EXERCISE BRIEF: Among the entries below, one line contains "1. Choisissez l’icône" and another contains "2. Sélectionnez le". Transcribe those two lines and every line between them, exactly.

EXTRACTED ENTRIES:
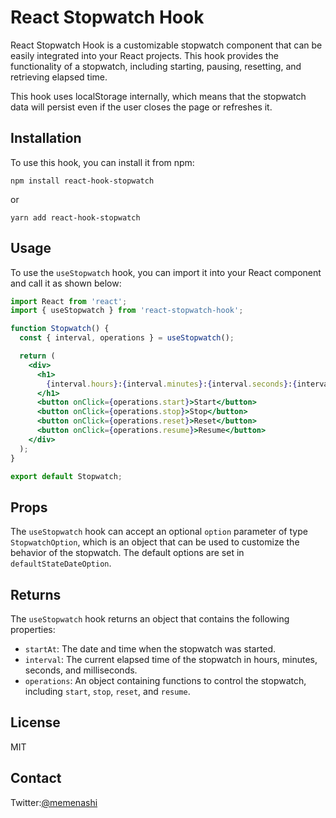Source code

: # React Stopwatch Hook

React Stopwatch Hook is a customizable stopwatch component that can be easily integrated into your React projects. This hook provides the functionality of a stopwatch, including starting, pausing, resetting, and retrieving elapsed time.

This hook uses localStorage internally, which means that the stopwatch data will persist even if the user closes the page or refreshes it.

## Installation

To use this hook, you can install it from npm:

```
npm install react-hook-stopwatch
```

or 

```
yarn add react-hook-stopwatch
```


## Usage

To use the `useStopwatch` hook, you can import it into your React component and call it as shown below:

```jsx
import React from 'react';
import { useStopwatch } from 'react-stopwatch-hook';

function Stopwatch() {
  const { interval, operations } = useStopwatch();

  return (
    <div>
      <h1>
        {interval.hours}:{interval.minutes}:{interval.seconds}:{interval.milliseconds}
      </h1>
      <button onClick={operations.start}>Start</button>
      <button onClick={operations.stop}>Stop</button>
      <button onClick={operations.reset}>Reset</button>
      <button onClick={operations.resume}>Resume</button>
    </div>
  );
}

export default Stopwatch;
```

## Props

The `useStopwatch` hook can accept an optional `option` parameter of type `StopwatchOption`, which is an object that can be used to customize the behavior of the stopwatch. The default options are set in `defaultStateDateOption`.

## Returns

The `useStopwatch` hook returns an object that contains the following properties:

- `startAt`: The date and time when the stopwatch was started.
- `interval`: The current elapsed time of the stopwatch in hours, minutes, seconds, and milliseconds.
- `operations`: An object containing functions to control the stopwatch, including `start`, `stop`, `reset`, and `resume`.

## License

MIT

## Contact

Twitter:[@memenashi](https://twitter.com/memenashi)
--
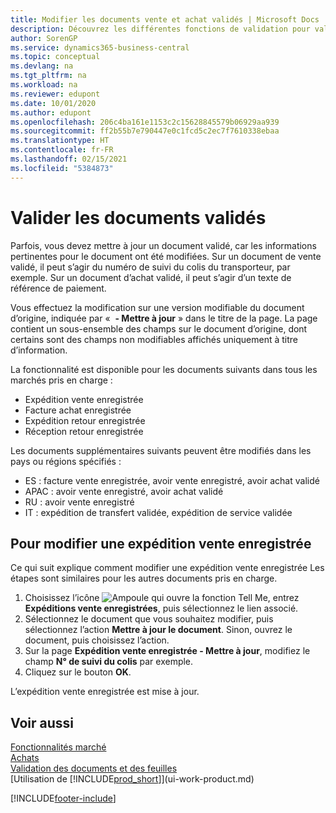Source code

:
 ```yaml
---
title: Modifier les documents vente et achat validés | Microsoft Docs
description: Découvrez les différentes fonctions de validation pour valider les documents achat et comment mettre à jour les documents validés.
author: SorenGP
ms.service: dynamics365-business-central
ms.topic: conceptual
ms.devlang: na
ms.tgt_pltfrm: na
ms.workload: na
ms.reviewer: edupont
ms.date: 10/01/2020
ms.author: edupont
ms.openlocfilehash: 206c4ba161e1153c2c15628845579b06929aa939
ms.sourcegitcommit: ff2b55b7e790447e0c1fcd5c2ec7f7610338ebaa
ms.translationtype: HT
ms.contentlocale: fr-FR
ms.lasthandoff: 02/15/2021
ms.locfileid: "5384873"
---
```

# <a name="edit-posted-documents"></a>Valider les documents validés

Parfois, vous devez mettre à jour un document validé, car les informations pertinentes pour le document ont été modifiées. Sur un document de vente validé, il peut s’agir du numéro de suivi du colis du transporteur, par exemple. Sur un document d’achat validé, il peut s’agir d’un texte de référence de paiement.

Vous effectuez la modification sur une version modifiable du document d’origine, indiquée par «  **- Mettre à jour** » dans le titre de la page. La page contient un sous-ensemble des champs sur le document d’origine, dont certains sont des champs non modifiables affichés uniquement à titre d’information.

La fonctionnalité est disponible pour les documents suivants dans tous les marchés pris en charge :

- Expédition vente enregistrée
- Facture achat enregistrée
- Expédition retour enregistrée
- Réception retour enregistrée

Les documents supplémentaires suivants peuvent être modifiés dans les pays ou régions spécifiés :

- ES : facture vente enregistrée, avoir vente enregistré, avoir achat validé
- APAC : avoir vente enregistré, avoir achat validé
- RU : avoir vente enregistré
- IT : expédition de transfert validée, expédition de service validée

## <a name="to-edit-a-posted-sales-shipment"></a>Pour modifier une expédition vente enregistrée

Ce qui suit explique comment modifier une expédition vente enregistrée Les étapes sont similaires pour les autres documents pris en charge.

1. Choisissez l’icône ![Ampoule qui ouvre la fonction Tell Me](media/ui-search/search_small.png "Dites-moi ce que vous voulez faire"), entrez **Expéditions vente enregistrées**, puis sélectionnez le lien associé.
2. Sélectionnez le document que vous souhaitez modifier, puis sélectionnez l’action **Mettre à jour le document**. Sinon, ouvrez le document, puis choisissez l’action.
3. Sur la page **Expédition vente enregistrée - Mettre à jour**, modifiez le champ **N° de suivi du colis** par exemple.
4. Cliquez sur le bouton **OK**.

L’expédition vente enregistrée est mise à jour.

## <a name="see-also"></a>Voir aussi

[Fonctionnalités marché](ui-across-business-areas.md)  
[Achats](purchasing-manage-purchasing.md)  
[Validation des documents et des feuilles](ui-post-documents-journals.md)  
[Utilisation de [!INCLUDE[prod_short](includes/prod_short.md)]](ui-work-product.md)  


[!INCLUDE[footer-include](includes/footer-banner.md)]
* * *
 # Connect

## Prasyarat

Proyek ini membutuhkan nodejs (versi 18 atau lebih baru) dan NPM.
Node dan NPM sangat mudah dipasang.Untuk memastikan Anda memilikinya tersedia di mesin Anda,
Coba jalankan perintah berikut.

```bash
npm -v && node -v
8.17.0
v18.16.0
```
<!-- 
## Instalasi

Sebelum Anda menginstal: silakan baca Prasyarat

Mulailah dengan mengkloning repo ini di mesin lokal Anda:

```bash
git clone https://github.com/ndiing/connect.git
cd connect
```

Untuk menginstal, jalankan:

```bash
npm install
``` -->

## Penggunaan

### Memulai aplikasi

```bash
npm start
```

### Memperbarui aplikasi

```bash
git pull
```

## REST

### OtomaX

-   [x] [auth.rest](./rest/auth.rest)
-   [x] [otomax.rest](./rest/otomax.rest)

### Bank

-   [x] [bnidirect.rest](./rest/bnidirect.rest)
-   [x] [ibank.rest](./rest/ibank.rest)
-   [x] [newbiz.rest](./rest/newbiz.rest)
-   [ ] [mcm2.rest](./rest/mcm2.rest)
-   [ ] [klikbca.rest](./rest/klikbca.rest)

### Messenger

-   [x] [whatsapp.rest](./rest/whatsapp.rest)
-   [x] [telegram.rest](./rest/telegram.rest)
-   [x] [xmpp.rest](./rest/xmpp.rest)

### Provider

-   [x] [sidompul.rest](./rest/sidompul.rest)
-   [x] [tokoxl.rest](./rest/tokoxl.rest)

RESPONSE TO THIS EXERCISE:
1. Choisissez l’icône ![Ampoule qui ouvre la fonction Tell Me](media/ui-search/search_small.png "Dites-moi ce que vous voulez faire"), entrez **Expéditions vente enregistrées**, puis sélectionnez le lien associé.
2. Sélectionnez le document que vous souhaitez modifier, puis sélectionnez l’action **Mettre à jour le document**. Sinon, ouvrez le document, puis choisissez l’action.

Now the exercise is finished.